** Problem details **
Transcribe all records verbatim.
(Beginning of Material for this exercise)
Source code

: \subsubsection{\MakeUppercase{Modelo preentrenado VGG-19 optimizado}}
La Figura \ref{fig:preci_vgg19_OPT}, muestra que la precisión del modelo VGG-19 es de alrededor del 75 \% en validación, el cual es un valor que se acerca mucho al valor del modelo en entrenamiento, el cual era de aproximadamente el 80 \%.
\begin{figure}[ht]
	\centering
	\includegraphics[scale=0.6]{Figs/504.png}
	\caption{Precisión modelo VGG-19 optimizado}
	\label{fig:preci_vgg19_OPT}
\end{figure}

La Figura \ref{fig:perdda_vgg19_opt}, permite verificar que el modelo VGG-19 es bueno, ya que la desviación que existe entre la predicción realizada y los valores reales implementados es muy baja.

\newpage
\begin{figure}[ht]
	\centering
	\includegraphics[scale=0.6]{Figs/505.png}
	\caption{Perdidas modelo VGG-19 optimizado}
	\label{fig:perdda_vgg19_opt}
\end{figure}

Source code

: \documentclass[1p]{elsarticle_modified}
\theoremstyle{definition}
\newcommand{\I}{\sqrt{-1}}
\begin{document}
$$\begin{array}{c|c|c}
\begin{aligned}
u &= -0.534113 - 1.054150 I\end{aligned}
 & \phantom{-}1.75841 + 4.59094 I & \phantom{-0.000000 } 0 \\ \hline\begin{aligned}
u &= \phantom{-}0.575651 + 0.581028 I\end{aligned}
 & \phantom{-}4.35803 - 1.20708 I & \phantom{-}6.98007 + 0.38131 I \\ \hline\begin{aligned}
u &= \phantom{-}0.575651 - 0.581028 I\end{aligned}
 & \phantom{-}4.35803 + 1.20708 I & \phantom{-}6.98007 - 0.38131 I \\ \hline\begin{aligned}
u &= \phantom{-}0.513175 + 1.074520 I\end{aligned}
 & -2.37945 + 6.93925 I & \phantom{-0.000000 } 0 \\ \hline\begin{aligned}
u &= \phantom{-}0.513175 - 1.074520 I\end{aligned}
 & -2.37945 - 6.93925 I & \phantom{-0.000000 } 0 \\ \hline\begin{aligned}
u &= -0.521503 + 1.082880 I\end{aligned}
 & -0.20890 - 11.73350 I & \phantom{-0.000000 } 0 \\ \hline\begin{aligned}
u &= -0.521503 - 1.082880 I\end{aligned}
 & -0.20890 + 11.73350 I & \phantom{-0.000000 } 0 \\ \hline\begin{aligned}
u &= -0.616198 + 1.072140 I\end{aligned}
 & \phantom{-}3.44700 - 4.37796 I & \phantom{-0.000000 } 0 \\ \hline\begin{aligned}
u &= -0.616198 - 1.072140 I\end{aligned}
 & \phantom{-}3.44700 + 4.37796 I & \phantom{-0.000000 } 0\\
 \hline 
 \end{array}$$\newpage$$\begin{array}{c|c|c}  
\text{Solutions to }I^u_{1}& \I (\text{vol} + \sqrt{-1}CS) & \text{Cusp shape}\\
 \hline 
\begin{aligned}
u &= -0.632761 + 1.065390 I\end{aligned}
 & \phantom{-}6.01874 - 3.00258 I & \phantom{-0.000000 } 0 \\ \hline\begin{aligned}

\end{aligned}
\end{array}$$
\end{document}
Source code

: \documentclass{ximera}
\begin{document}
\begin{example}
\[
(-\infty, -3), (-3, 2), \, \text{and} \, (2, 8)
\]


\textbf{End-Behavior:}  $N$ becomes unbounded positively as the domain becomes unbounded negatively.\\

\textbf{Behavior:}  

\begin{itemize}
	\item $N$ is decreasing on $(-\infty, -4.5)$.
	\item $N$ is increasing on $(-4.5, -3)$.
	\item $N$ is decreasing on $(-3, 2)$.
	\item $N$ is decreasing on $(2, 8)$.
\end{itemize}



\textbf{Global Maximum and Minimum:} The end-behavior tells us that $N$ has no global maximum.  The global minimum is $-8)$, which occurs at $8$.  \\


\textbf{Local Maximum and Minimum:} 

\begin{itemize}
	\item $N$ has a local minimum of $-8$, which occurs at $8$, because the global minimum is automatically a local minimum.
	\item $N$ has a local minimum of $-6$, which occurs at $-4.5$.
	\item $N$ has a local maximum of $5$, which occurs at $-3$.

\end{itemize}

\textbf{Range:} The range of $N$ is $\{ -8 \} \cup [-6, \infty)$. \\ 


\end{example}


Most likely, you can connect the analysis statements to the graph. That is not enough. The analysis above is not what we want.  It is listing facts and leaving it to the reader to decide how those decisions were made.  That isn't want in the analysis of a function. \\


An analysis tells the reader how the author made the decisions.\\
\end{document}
(End of Material for this exercise)
** Output of the exercise **
Source code

: \subsubsection{\MakeUppercase{Modelo preentrenado VGG-19 optimizado}}
La Figura \ref{fig:preci_vgg19_OPT}, muestra que la precisión del modelo VGG-19 es de alrededor del 75 \% en validación, el cual es un valor que se acerca mucho al valor del modelo en entrenamiento, el cual era de aproximadamente el 80 \%.
\begin{figure}[ht]
	\centering
	\includegraphics[scale=0.6]{Figs/504.png}
	\caption{Precisión modelo VGG-19 optimizado}
	\label{fig:preci_vgg19_OPT}
\end{figure}

La Figura \ref{fig:perdda_vgg19_opt}, permite verificar que el modelo VGG-19 es bueno, ya que la desviación que existe entre la predicción realizada y los valores reales implementados es muy baja.

\newpage
\begin{figure}[ht]
	\centering
	\includegraphics[scale=0.6]{Figs/505.png}
	\caption{Perdidas modelo VGG-19 optimizado}
	\label{fig:perdda_vgg19_opt}
\end{figure}

Source code

: \documentclass[1p]{elsarticle_modified}
\theoremstyle{definition}
\newcommand{\I}{\sqrt{-1}}
\begin{document}
$$\begin{array}{c|c|c}
\begin{aligned}
u &= -0.534113 - 1.054150 I\end{aligned}
 & \phantom{-}1.75841 + 4.59094 I & \phantom{-0.000000 } 0 \\ \hline\begin{aligned}
u &= \phantom{-}0.575651 + 0.581028 I\end{aligned}
 & \phantom{-}4.35803 - 1.20708 I & \phantom{-}6.98007 + 0.38131 I \\ \hline\begin{aligned}
u &= \phantom{-}0.575651 - 0.581028 I\end{aligned}
 & \phantom{-}4.35803 + 1.20708 I & \phantom{-}6.98007 - 0.38131 I \\ \hline\begin{aligned}
u &= \phantom{-}0.513175 + 1.074520 I\end{aligned}
 & -2.37945 + 6.93925 I & \phantom{-0.000000 } 0 \\ \hline\begin{aligned}
u &= \phantom{-}0.513175 - 1.074520 I\end{aligned}
 & -2.37945 - 6.93925 I & \phantom{-0.000000 } 0 \\ \hline\begin{aligned}
u &= -0.521503 + 1.082880 I\end{aligned}
 & -0.20890 - 11.73350 I & \phantom{-0.000000 } 0 \\ \hline\begin{aligned}
u &= -0.521503 - 1.082880 I\end{aligned}
 & -0.20890 + 11.73350 I & \phantom{-0.000000 } 0 \\ \hline\begin{aligned}
u &= -0.616198 + 1.072140 I\end{aligned}
 & \phantom{-}3.44700 - 4.37796 I & \phantom{-0.000000 } 0 \\ \hline\begin{aligned}
u &= -0.616198 - 1.072140 I\end{aligned}
 & \phantom{-}3.44700 + 4.37796 I & \phantom{-0.000000 } 0\\
 \hline 
 \end{array}$$\newpage$$\begin{array}{c|c|c}  
\text{Solutions to }I^u_{1}& \I (\text{vol} + \sqrt{-1}CS) & \text{Cusp shape}\\
 \hline 
\begin{aligned}
u &= -0.632761 + 1.065390 I\end{aligned}
 & \phantom{-}6.01874 - 3.00258 I & \phantom{-0.000000 } 0 \\ \hline\begin{aligned}

\end{aligned}
\end{array}$$
\end{document}
Source code

: \documentclass{ximera}
\begin{document}
\begin{example}
\[
(-\infty, -3), (-3, 2), \, \text{and} \, (2, 8)
\]


\textbf{End-Behavior:}  $N$ becomes unbounded positively as the domain becomes unbounded negatively.\\

\textbf{Behavior:}  

\begin{itemize}
	\item $N$ is decreasing on $(-\infty, -4.5)$.
	\item $N$ is increasing on $(-4.5, -3)$.
	\item $N$ is decreasing on $(-3, 2)$.
	\item $N$ is decreasing on $(2, 8)$.
\end{itemize}



\textbf{Global Maximum and Minimum:} The end-behavior tells us that $N$ has no global maximum.  The global minimum is $-8)$, which occurs at $8$.  \\


\textbf{Local Maximum and Minimum:} 

\begin{itemize}
	\item $N$ has a local minimum of $-8$, which occurs at $8$, because the global minimum is automatically a local minimum.
	\item $N$ has a local minimum of $-6$, which occurs at $-4.5$.
	\item $N$ has a local maximum of $5$, which occurs at $-3$.

\end{itemize}

\textbf{Range:} The range of $N$ is $\{ -8 \} \cup [-6, \infty)$. \\ 


\end{example}


Most likely, you can connect the analysis statements to the graph. That is not enough. The analysis above is not what we want.  It is listing facts and leaving it to the reader to decide how those decisions were made.  That isn't want in the analysis of a function. \\


An analysis tells the reader how the author made the decisions.\\
\end{document}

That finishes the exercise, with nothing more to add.